Not long after, Graham Police Sgt. R.S. King arrived and demanded she move or be arrested, according to a News & Observer report.

The protester placed the sign on her windshield and leaned against the hood of her vehicle, which failed to satisfy King. When he returned about 15 minutes later, he told the protester to put the sign in her car, or she would be arrested. 

“I know what you’re doing and you know what you’re doing,” said King. “If you want a court date, I’ll be glad to abide by it. That’s your second warning. When I come back, the third one will be ‘failure to disperse’ and then anybody standing out here (is) going to get [arrested].”

The protester lingered a while longer but left before King returned for a third time. 

Resisting calls for change

In the wake of the killing of George Floyd at the hands of Minneapolis police, protests have erupted across the country calling for an end to police violence and racial injustice. As a result, many places have removed Confederate monuments from public spaces, noting that they glorify the Confederacy, a rogue nation formed to preserve slavery, and were erected decades after the Civil War during the Jim Crow era to intimidate Black people. 

But Graham and Alamance County are having none of that kind of soul searching. Instead, they have taken stiff measures to protect its Confederate monument and stifle dissent. 

Graham declared a state of emergency and enacted curfews after protests began. Alamance County Sheriff Terry Johnson, no stranger to controversy over racial issues, took to Facebook to announce that protest permits would not be granted for the foreseeable future. He added that anyone who attempts to protest without a permit will be arrested. 
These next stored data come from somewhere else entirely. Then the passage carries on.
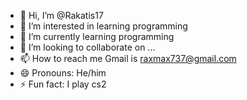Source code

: - 👋 Hi, I’m @Rakatis17
- 👀 I’m interested in learning programming
- 🌱 I’m currently learning programming
- 💞️ I’m looking to collaborate on ...
- 📫 How to reach me Gmail is raxmax737@gmail.com
- 😄 Pronouns: He/him
- ⚡ Fun fact: I play cs2

<!---
Rakatis17/Rakatis17 is a ✨ special ✨ repository because its `README.md` (this file) appears on your GitHub profile.
You can click the Preview link to take a look at your changes.
--->
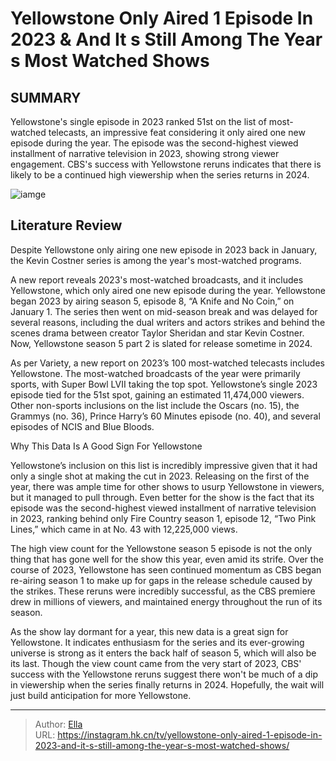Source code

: # Yellowstone Only Aired 1 Episode In 2023 &amp; And It s Still Among The Year s Most Watched Shows


## SUMMARY 



  Yellowstone&#39;s single episode in 2023 ranked 51st on the list of most-watched telecasts, an impressive feat considering it only aired one new episode during the year.   The episode was the second-highest viewed installment of narrative television in 2023, showing strong viewer engagement.   CBS&#39;s success with Yellowstone reruns indicates that there is likely to be a continued high viewership when the series returns in 2024.  

![iamge](https://static1.srcdn.com/wordpress/wp-content/uploads/2023/12/john-dutton-and-summer-standing-in-a-field-in-yellowstone-season-5-episode-8.jpg)

## Literature Review
Despite Yellowstone only airing one new episode in 2023 back in January, the Kevin Costner series is among the year&#39;s most-watched programs.




A new report reveals 2023&#39;s most-watched broadcasts, and it includes Yellowstone, which only aired one new episode during the year. Yellowstone began 2023 by airing season 5, episode 8, “A Knife and No Coin,” on January 1. The series then went on mid-season break and was delayed for several reasons, including the dual writers and actors strikes and behind the scenes drama between creator Taylor Sheridan and star Kevin Costner. Now, Yellowstone season 5 part 2 is slated for release sometime in 2024.




As per Variety, a new report on 2023’s 100 most-watched telecasts includes Yellowstone. The most-watched broadcasts of the year were primarily sports, with Super Bowl LVII taking the top spot. Yellowstone’s single 2023 episode tied for the 51st spot, gaining an estimated 11,474,000 viewers. Other non-sports inclusions on the list include the Oscars (no. 15), the Grammys (no. 36), Prince Harry’s 60 Minutes episode (no. 40), and several episodes of NCIS and Blue Bloods.


 Why This Data Is A Good Sign For Yellowstone 
         

Yellowstone’s inclusion on this list is incredibly impressive given that it had only a single shot at making the cut in 2023. Releasing on the first of the year, there was ample time for other shows to usurp Yellowstone in viewers, but it managed to pull through. Even better for the show is the fact that its episode was the second-highest viewed installment of narrative television in 2023, ranking behind only Fire Country season 1, episode 12, “Two Pink Lines,” which came in at No. 43 with 12,225,000 views.




The high view count for the Yellowstone season 5 episode is not the only thing that has gone well for the show this year, even amid its strife. Over the course of 2023, Yellowstone has seen continued momentum as CBS began re-airing season 1 to make up for gaps in the release schedule caused by the strikes. These reruns were incredibly successful, as the CBS premiere drew in millions of viewers, and maintained energy throughout the run of its season.

As the show lay dormant for a year, this new data is a great sign for Yellowstone. It indicates enthusiasm for the series and its ever-growing universe is strong as it enters the back half of season 5, which will also be its last. Though the view count came from the very start of 2023, CBS&#39; success with the Yellowstone reruns suggest there won&#39;t be much of a dip in viewership when the series finally returns in 2024. Hopefully, the wait will just build anticipation for more Yellowstone.



---

> Author: [Ella](https://instagram.hk.cn/)  
> URL: https://instagram.hk.cn/tv/yellowstone-only-aired-1-episode-in-2023-and-it-s-still-among-the-year-s-most-watched-shows/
When asked for comment, Johnson declined through his spokesperson. Public Information Officer Byron Tucker said that while the Sheriff’s Office disseminated the information, it plays no role in the permitting process. 

First Amendment violations

Graham officials were acting under authority of the city ordinance Sec. 18-172, which defines group demonstrations as “any assembly together or concert of action between two or more persons for the purpose of protesting any matter or making known any position or thought of the group or of attracting attention thereto.”
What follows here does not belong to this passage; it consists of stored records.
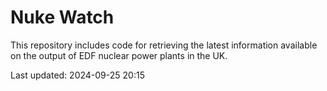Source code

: # Nuke Watch

This repository includes code for retrieving the latest information available on the output of EDF nuclear power plants in the UK.

Last updated: 2024-09-25 20:15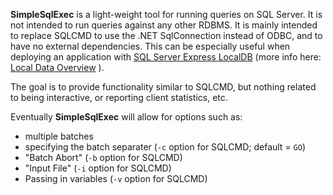 **SimpleSqlExec** is a light-weight tool for running queries on SQL Server. It is not intended to run queries against any other RDBMS. It is mainly intended to replace SQLCMD to use the .NET SqlConnection instead of ODBC, and to have no external dependencies. This can be especially useful when deploying an application with [SQL Server Express LocalDB](https://msdn.microsoft.com/en-us/library/hh510202.aspx) (more info here: [Local Data Overview](https://msdn.microsoft.com/en-us/library/ms233817.aspx) ).

The goal is to provide functionality similar to SQLCMD, but nothing related to being interactive, or reporting client statistics, etc.

Eventually **SimpleSqlExec** will allow for options such as:

* multiple batches
* specifying the batch separater (`-c` option for SQLCMD; default = `GO`)
* "Batch Abort" (`-b` option for SQLCMD)
* "Input File" (`-i` option for SQLCMD)
* Passing in variables  (`-v` option for SQLCMD)
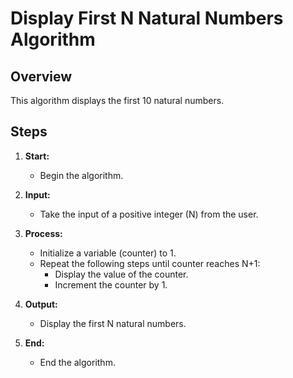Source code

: # Display First N Natural Numbers Algorithm

## Overview

This algorithm displays the first 10 natural numbers.

## Steps

1. **Start:**
   - Begin the algorithm.
  
2. **Input:**
    - Take the input of a positive integer (N) from the user.
  
3. **Process:**
   - Initialize a variable (counter) to 1.
   - Repeat the following steps until counter reaches N+1:
     - Display the value of the counter.
     - Increment the counter by 1.

4. **Output:**
    - Display the first N natural numbers.

5. **End:**
   - End the algorithm.

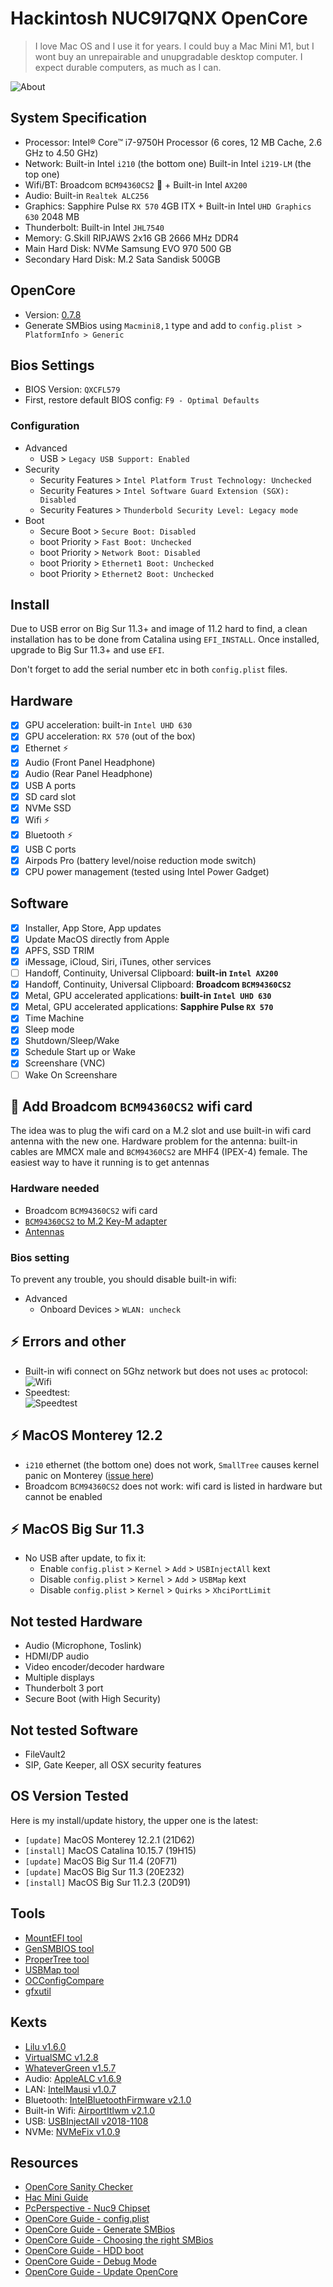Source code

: # Hackintosh NUC9I7QNX OpenCore

> I love Mac OS and I use it for years. I could buy a Mac Mini M1, but I wont buy an unrepairable and unupgradable desktop computer. I expect durable computers, as much as I can.

![About](about.png)

## System Specification

- Processor: Intel® Core™ i7-9750H Processor (6 cores, 12 MB Cache, 2.6 GHz to 4.50 GHz)
- Network: Built-in Intel `i210` (the bottom one) Built-in Intel `i219-LM` (the top one)
- Wifi/BT: Broadcom `BCM94360CS2` :wrench: + Built-in Intel `AX200`
- Audio: Built-in `Realtek ALC256`
- Graphics: Sapphire Pulse `RX 570` 4GB ITX + Built-in Intel `UHD Graphics 630` 2048 MB
- Thunderbolt: Built-in Intel `JHL7540`
- Memory: G.Skill RIPJAWS 2x16 GB 2666 MHz DDR4
- Main Hard Disk: NVMe Samsung EVO 970 500 GB
- Secondary Hard Disk: M.2 Sata Sandisk 500GB

## OpenCore

- Version: [0.7.8](https://github.com/acidanthera/OpenCorePkg/releases/tag/0.7.8)
- Generate SMBios using `Macmini8,1` type and add to `config.plist > PlatformInfo > Generic`

## Bios Settings

- BIOS Version: `QXCFL579`
- First, restore default BIOS config: `F9 - Optimal Defaults`

### Configuration

- Advanced
  - USB > `Legacy USB Support: Enabled`
- Security
  - Security Features > `Intel Platform Trust Technology: Unchecked`
  - Security Features > `Intel Software Guard Extension (SGX): Disabled`
  - Security Features > `Thunderbold Security Level: Legacy mode`
- Boot
  - Secure Boot > `Secure Boot: Disabled`
  - boot Priority > `Fast Boot: Unchecked`
  - boot Priority > `Network Boot: Disabled`
  - boot Priority > `Ethernet1 Boot: Unchecked`
  - boot Priority > `Ethernet2 Boot: Unchecked`


## Install

Due to USB error on Big Sur 11.3+ and image of 11.2 hard to find, a clean installation has to be done from Catalina using `EFI_INSTALL`.
Once installed, upgrade to Big Sur 11.3+ and use `EFI`.

Don't forget to add the serial number etc in both `config.plist` files.

## Hardware

- [x] GPU acceleration: built-in `Intel UHD 630`
- [x] GPU acceleration: `RX 570` (out of the box)
- [x] Ethernet :zap:
- [x] Audio (Front Panel Headphone)
- [x] Audio (Rear Panel Headphone)
- [x] USB A ports
- [x] SD card slot
- [x] NVMe SSD
- [x] Wifi :zap:
- [x] Bluetooth :zap:
- [x] USB C ports
- [x] Airpods Pro (battery level/noise reduction mode switch)
- [x] CPU power management (tested using Intel Power Gadget)

## Software

- [x] Installer, App Store, App updates
- [x] Update MacOS directly from Apple
- [x] APFS, SSD TRIM
- [x] iMessage, iCloud, Siri, iTunes, other services
- [ ] Handoff, Continuity, Universal Clipboard: **built-in `Intel AX200`**
- [x] Handoff, Continuity, Universal Clipboard: **Broadcom `BCM94360CS2`**
- [x] Metal, GPU accelerated applications: **built-in `Intel UHD 630`**
- [x] Metal, GPU accelerated applications: **Sapphire Pulse `RX 570`**
- [x] Time Machine
- [x] Sleep mode
- [x] Shutdown/Sleep/Wake
- [x] Schedule Start up or Wake
- [x] Screenshare (VNC)
- [ ] Wake On Screenshare

## :wrench: Add Broadcom `BCM94360CS2` wifi card

The idea was to plug the wifi card on a M.2 slot and use built-in wifi card antenna with the new one.
Hardware problem for the antenna: built-in cables are MMCX male and `BCM94360CS2` are MHF4 (IPEX-4) female. The easiest way to have it running is to get antennas

### Hardware needed

- Broadcom `BCM94360CS2` wifi card
- [`BCM94360CS2` to M.2 Key-M adapter](https://www.amazon.fr/gp/product/B09B249QDL/ref=ppx_yo_dt_b_asin_title_o03_s00)
- [Antennas](https://www.amazon.fr/gp/product/B07N2SFZPX/ref=ppx_yo_dt_b_asin_title_o00_s00)

### Bios setting

To prevent any trouble, you should disable built-in wifi:

- Advanced
  - Onboard Devices > `WLAN: uncheck`

## :zap: Errors and other

- Built-in wifi connect on 5Ghz network but does not uses `ac` protocol:  
  ![Wifi](wifi.png)
- Speedtest:  
  ![Speedtest](speedtest.jpg)

## :zap: MacOS Monterey 12.2

- `i210` ethernet (the bottom one) does not work, `SmallTree` causes kernel panic on Monterey ([issue here](https://github.com/khronokernel/SmallTree-I211-AT-patch/issues/3))
- Broadcom `BCM94360CS2` does not work: wifi card is listed in hardware but cannot be enabled

## :zap: MacOS Big Sur 11.3

- No USB after update, to fix it:
  - Enable `config.plist` > `Kernel` > `Add` > `USBInjectAll` kext
  - Disable `config.plist` > `Kernel` > `Add` > `USBMap` kext
  - Disable `config.plist` > `Kernel` > `Quirks` > `XhciPortLimit`

## Not tested Hardware

- Audio (Microphone, Toslink)
- HDMI/DP audio
- Video encoder/decoder hardware
- Multiple displays
- Thunderbolt 3 port
- Secure Boot (with High Security)

## Not tested Software

- FileVault2
- SIP, Gate Keeper, all OSX security features

## OS Version Tested

Here is my install/update history, the upper one is the latest:

- `[update]` MacOS Monterey 12.2.1 (21D62)
- `[install]` MacOS Catalina 10.15.7 (19H15)
- `[update]` MacOS Big Sur 11.4 (20F71)
- `[update]` MacOS Big Sur 11.3 (20E232)
- `[install]` MacOS Big Sur 11.2.3 (20D91)

## Tools

- [MountEFI tool](https://github.com/corpnewt/MountEFI)
- [GenSMBIOS tool](https://github.com/corpnewt/GenSMBIOS)
- [ProperTree tool](https://github.com/corpnewt/ProperTree)
- [USBMap tool](https://github.com/corpnewt/USBMap)
- [OCConfigCompare](https://github.com/corpnewt/OCConfigCompare)
- [gfxutil](https://github.com/acidanthera/gfxutil)

## Kexts

- [Lilu v1.6.0](https://github.com/acidanthera/Lilu/releases/tag/1.6.0)
- [VirtualSMC v1.2.8](https://github.com/acidanthera/VirtualSMC/releases/tag/1.2.8)
- [WhateverGreen v1.5.7](https://github.com/acidanthera/WhateverGreen/releases/tag/1.5.7)
- Audio: [AppleALC v1.6.9](https://github.com/acidanthera/AppleALC/releases/tag/1.6.9)
- LAN: [IntelMausi v1.0.7](https://github.com/acidanthera/IntelMausi/releases/tag/1.0.7)
- Bluetooth: [IntelBluetoothFirmware v2.1.0](https://github.com/OpenIntelWireless/IntelBluetoothFirmware/releases/tag/v2.1.0)
- Built-in Wifi: [AirportItlwm v2.1.0](https://github.com/OpenIntelWireless/itlwm/releases/tag/v2.1.0)
- USB: [USBInjectAll v2018-1108](https://bitbucket.org/RehabMan/os-x-usb-inject-all/downloads/?tab=downloads)
- NVMe: [NVMeFix v1.0.9](https://github.com/acidanthera/NVMeFix/releases/tag/1.0.9)

## Resources

- [OpenCore Sanity Checker](https://opencore.slowgeek.com)
- [Hac Mini Guide](https://osy.gitbook.io/hac-mini-guide/)
- [PcPerspective - Nuc9 Chipset](https://pcper.com/2020/04/intel-nuc-9-extreme-nuc9i9qnx-review/#ftoc-heading-19)
- [OpenCore Guide - config.plist](https://dortania.github.io/OpenCore-Install-Guide/config-laptop.plist/coffee-lake-plus.html#starting-point)
- [OpenCore Guide - Generate SMBios](https://dortania.github.io/OpenCore-Install-Guide/config-laptop.plist/coffee-lake-plus.html#platforminfo)
- [OpenCore Guide - Choosing the right SMBios](https://dortania.github.io/OpenCore-Install-Guide/extras/smbios-support.html#how-to-decide)
- [OpenCore Guide - HDD boot](https://dortania.github.io/OpenCore-Post-Install/universal/oc2hdd.html#grabbing-opencore-off-the-usb)
- [OpenCore Guide - Debug Mode](https://dortania.github.io/OpenCore-Install-Guide/troubleshooting/debug.html)
- [OpenCore Guide - Update OpenCore](https://dortania.github.io/OpenCore-Post-Install/universal/update.html#_2-mount-your-efi)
The broad definition makes anyone with a sign sitting or standing near the monument in violation, unless their permit was approved 24 hours in advance. 

Related: A Renewed Push to Remove NC’s Remaining 109 Confederate Monuments

The American Civil Liberties Union of North Carolina called the combination of the emergency order, restrictive ordinance, and refusal to grant permits a “grossly overreaching attempt to broadly and indefinitely suppress all speech and assembly” that amounts to a “complete ban on protest and lawfully protected speech.” 
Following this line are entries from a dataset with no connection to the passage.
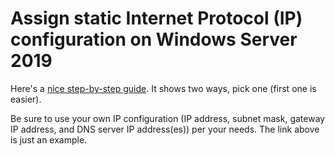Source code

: # Assign static Internet Protocol (IP) configuration on Windows Server 2019

Here's a [nice step-by-step guide](https://devtutorial.io/how-to-set-a-static-ip-address-on-windows-server-2019.html). It shows two ways, pick one (first one is easier).

Be sure to use your own IP configuration (IP address, subnet mask, gateway IP address, and DNS server IP address(es)) per your needs. The link above is just an example.
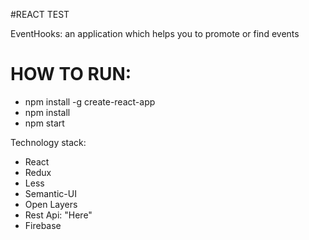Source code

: #REACT TEST

EventHooks: an application which helps you to promote or find events

# HOW TO RUN:

- npm install -g create-react-app
- npm install
- npm start

Technology stack:

- React
- Redux
- Less
- Semantic-UI
- Open Layers
- Rest Api: "Here"
- Firebase
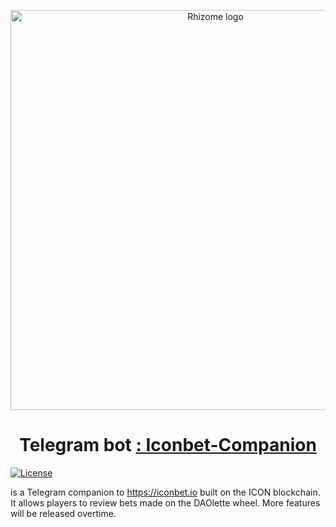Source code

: <p align="center">
  <img 
    src="https://rhizomeicx.com/content/images/size/w2000/2019/05/20190501_RHIZOME-SPACE.jpg" 
    width="640px"
    alt="Rhizome logo">
</p>

<h1 align="center">Telegram bot <a href="https://github.com/iconation/Daedric" />: Iconbet-Companion </a> </h1>

[![License](https://img.shields.io/badge/License-Apache%202.0-blue.svg)](https://opensource.org/licenses/Apache-2.0)

is a Telegram companion to https://iconbet.io built on the ICON blockchain.
It allows players to review bets made on the DAOlette wheel. More features will be released overtime.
The ACLU, the Lawyers’ Committee for Civil Rights, and the Lockamy Law firm filed suit July 3 in federal court on behalf of the Alamance NAACP and eight individual plaintiffs, arguing that the ordinance violated demonstrators’ First and Fourteenth Amendments rights.

The complaint names county and city officials as defendants. 

“There seems to have been a fair bit of collaboration between those two governments to enforce the Graham city ordinance but also to restrict access to the monument and the area around the courthouse,” said North Carolina ACLU Legal Director Kristi Grauke. 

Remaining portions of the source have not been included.